*** Supplied entries ***

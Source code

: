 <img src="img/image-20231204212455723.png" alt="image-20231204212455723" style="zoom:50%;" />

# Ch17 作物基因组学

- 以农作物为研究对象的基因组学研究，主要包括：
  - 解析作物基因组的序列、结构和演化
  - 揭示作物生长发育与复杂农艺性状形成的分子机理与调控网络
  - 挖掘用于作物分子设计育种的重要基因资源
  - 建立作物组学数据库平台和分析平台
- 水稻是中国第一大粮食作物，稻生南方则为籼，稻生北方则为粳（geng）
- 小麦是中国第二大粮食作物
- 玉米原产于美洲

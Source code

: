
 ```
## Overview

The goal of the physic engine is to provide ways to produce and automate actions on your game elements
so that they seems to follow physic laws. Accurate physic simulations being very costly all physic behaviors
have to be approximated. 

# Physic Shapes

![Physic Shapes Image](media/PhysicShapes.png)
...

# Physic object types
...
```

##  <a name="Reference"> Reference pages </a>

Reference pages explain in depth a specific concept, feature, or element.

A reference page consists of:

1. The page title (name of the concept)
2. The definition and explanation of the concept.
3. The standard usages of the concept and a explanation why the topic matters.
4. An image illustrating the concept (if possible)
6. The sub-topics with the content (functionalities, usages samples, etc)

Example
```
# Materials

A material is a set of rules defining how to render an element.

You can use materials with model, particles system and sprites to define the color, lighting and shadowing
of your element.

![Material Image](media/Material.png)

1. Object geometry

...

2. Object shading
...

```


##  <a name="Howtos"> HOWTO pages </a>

*** End of Supplied entries ***

Where a line of the data above includes "media", copy that line.

![Physic Shapes Image](media/PhysicShapes.png)
![Material Image](media/Material.png)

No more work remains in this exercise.